In a message dated 6/18/2004 12:15:55 PM Pacific Standard Time, 
[EMAIL PROTECTED] writes:
12 heh? This makes for an interesting question. Can you remember the first SF 
you ever read, when, and what was it. Me: "Space Ship Under the Apple Tree" I 
haven't a qlue who the author was. I would guess I was about 7.

By the time I was 12 I had read every SF in the Detroit Public Library plus 
every one I could find on the news stands. It was easy to decide whether to 
buy 
one or not, "haven't read it, buy it". Now there are so many one could not 
read 
them all even if one had the money. And most of them are not SF anyway. To me 
heroic fantasy is barely SF, fairy tales are not.
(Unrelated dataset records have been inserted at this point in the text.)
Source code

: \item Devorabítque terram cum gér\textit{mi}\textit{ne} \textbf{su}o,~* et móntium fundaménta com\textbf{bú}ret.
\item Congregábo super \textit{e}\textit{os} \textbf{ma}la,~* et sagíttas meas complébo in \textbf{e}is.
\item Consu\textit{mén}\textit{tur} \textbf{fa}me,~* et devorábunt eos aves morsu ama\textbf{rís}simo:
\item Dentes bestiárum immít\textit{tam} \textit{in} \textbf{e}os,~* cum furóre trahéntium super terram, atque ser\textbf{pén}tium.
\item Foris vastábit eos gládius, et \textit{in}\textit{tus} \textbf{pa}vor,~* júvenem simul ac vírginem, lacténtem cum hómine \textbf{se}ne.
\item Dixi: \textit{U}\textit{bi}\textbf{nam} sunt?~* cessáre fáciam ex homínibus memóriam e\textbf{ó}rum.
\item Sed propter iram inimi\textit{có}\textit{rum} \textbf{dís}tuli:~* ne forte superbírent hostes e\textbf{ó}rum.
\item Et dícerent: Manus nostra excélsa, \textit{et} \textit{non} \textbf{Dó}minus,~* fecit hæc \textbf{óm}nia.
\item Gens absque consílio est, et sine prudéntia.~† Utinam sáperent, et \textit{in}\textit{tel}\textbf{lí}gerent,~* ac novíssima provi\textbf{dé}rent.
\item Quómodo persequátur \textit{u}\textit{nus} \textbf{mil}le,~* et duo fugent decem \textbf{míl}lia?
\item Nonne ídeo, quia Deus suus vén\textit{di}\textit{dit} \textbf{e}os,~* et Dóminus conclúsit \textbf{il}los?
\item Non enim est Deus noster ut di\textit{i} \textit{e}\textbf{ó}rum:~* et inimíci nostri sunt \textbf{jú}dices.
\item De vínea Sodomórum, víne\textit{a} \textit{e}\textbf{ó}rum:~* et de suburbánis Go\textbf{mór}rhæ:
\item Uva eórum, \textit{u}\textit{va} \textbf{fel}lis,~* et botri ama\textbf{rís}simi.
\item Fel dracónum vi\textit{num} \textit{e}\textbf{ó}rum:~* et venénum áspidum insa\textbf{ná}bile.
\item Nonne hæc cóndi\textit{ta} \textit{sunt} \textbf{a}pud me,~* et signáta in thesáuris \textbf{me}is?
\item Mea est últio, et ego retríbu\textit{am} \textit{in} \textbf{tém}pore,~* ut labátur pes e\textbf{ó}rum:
--------------------------
No, not really -- re remembering first book. But I was fortunate in that my 
older brother had a whole bunch of Ace Doubles (now collector items, and, yes, 
I kept most of them). I do remember falling in love with Andre Norton's 
stories, which makes sense, because she originally wrote mainly for juveniles and a 
lot of her earlier books where about the thrill of space travel and planet 
discovery. But there were others I remembering liking as well, including, A.E. 
van Vogt and Clifford D. Simak. And others who were never famous and only wrote 
one or two books.

I don't like fantasy nearly as much. For me, the definition of fantasy is 
that what underpins the story is magic (hence undefinable and it usually has no 
consistent rules), and what underlies sci-fi is science -- whether good or bad 
science, it doesn't really matter to me. Although good science is definitely 
preferable. But I am no scientist and if they offer a reasonable premise for 
something like warp drive, say, I'll suspend disbelief and buy it.